[[ DATA UNDER STUDY, beginning ]]
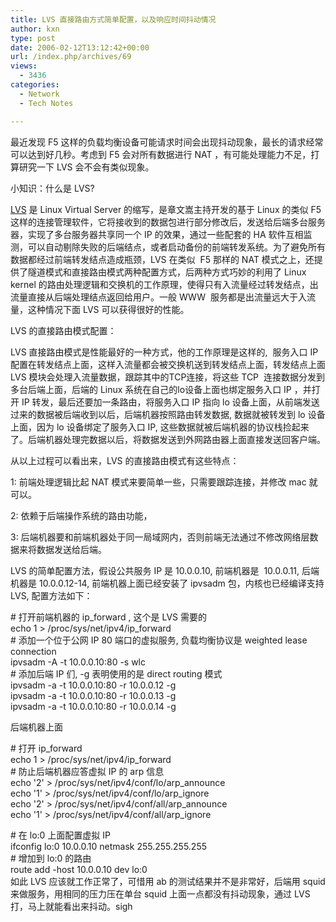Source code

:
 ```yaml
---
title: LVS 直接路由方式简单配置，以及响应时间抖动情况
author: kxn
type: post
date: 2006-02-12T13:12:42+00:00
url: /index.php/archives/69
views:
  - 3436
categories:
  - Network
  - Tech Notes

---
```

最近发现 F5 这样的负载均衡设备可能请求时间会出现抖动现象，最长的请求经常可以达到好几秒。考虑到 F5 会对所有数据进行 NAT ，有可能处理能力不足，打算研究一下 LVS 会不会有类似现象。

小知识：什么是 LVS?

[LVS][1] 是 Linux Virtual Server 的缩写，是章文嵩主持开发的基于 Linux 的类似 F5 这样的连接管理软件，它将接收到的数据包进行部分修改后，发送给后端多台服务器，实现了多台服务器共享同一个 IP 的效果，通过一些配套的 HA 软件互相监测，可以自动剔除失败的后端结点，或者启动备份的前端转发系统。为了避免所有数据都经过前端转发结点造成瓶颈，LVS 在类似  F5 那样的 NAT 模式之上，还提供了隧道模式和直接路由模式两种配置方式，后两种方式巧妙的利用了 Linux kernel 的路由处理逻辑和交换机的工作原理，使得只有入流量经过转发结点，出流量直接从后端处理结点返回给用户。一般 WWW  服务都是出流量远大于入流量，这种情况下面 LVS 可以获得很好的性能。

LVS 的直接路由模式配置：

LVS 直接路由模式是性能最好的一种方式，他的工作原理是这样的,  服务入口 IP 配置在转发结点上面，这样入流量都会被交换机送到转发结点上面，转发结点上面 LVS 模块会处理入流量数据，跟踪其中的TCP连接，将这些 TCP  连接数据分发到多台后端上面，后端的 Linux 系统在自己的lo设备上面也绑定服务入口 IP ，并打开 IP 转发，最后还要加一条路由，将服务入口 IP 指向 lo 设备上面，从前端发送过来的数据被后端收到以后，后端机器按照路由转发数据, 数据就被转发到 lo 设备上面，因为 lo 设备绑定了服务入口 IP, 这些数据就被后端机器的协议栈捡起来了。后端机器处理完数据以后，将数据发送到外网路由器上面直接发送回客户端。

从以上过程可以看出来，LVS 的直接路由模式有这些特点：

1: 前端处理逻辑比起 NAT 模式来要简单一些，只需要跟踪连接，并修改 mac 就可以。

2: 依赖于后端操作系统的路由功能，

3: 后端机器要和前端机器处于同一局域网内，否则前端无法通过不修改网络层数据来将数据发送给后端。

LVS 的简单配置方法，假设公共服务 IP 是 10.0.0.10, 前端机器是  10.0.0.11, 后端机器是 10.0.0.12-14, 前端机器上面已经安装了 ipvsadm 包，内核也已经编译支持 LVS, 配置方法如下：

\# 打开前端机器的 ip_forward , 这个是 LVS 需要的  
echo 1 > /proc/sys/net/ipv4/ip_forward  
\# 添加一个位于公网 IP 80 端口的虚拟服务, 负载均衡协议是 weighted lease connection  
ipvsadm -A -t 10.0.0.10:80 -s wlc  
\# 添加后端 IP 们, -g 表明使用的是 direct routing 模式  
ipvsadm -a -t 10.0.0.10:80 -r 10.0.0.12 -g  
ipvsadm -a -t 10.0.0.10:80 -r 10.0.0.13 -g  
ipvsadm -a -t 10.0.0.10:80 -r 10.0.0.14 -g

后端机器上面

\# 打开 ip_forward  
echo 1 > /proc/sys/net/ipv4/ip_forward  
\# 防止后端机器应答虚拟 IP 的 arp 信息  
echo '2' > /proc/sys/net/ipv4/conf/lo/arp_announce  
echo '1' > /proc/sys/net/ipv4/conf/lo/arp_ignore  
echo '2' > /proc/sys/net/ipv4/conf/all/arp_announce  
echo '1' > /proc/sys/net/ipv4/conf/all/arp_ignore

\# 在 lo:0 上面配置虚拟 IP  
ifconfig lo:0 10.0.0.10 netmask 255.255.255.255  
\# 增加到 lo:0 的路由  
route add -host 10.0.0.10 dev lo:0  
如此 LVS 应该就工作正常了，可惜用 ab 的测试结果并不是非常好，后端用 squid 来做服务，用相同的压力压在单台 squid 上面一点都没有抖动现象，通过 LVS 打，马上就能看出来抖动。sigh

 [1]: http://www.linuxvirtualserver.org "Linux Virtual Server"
[[ DATA UNDER STUDY, end ]]
[[ DATA UNDER STUDY, beginning ]]
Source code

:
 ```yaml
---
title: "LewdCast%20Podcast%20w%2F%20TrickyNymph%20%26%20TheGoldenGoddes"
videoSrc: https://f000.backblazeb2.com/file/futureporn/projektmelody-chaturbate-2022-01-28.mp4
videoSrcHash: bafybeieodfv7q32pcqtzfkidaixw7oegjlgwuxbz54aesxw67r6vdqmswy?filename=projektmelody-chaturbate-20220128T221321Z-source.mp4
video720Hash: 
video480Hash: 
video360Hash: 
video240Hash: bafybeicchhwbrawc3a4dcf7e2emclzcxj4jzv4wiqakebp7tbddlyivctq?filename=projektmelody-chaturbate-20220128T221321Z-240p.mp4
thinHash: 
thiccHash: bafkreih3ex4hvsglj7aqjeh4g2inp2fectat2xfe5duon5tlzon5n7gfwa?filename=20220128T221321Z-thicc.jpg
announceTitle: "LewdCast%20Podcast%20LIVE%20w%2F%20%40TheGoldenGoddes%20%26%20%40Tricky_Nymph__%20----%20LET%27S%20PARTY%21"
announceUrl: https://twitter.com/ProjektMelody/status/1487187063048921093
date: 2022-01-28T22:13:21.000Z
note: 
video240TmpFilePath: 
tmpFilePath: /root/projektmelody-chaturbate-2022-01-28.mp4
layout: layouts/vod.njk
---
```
[[ DATA UNDER STUDY, end ]]
[[ DATA UNDER STUDY, beginning ]]
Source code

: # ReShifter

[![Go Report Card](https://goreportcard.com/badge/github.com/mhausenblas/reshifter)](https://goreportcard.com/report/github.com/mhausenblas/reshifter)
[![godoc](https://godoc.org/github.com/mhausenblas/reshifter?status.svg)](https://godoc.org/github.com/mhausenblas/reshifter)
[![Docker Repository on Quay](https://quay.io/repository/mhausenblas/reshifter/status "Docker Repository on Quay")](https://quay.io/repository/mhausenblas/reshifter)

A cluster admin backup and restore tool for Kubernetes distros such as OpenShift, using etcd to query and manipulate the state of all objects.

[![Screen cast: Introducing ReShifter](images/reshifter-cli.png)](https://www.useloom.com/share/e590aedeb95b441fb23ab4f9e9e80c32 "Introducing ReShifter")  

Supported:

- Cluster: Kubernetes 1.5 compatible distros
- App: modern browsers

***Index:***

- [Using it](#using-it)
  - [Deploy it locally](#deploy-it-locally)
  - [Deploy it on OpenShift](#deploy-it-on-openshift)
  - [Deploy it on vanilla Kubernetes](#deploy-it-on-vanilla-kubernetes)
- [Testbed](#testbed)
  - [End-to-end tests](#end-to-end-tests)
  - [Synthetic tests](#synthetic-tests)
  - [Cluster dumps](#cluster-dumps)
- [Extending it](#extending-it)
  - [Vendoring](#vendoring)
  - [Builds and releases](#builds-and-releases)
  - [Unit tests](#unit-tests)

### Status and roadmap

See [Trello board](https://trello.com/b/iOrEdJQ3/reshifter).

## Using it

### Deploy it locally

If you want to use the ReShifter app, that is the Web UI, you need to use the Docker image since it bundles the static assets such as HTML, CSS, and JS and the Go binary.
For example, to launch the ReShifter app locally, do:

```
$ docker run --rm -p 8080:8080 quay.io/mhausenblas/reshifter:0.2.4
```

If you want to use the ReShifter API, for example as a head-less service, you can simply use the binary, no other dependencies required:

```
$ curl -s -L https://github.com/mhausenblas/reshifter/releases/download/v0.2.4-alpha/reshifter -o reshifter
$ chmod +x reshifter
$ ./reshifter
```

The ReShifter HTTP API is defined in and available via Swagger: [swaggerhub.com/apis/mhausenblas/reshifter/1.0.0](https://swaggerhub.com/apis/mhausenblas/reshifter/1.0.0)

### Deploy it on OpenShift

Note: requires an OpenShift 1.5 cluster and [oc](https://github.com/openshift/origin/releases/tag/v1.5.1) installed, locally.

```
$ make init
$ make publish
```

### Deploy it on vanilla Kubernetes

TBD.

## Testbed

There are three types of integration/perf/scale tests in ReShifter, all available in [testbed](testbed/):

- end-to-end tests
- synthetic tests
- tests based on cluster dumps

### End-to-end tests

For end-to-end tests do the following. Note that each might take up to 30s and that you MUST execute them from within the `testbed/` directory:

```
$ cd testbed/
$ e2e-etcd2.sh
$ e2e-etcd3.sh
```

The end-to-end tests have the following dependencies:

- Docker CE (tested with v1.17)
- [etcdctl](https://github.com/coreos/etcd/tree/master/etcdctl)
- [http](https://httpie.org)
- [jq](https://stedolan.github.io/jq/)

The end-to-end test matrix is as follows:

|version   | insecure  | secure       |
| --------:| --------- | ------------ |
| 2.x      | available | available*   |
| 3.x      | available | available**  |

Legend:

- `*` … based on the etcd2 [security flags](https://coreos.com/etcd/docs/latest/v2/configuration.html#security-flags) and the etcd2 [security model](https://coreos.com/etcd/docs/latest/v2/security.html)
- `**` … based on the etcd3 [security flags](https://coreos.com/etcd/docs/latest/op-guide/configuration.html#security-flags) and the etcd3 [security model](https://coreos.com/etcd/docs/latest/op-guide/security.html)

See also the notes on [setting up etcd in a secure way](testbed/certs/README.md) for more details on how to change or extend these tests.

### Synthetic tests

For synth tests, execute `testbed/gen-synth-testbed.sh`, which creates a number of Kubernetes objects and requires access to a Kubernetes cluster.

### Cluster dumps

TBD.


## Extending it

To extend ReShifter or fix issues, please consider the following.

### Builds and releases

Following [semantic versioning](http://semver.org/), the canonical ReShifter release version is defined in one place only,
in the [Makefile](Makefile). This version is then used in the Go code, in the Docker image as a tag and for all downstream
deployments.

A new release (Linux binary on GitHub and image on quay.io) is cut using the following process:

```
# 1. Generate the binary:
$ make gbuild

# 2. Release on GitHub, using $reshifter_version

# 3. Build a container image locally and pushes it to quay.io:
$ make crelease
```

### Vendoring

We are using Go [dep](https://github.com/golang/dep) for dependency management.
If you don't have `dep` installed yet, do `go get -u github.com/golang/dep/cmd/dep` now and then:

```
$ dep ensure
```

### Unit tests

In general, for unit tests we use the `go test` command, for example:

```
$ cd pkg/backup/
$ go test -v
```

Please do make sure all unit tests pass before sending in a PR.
[[ DATA UNDER STUDY, end ]]
Whenever a line in the preceding entries includes the word "Builds", count it, and state the total alone.

2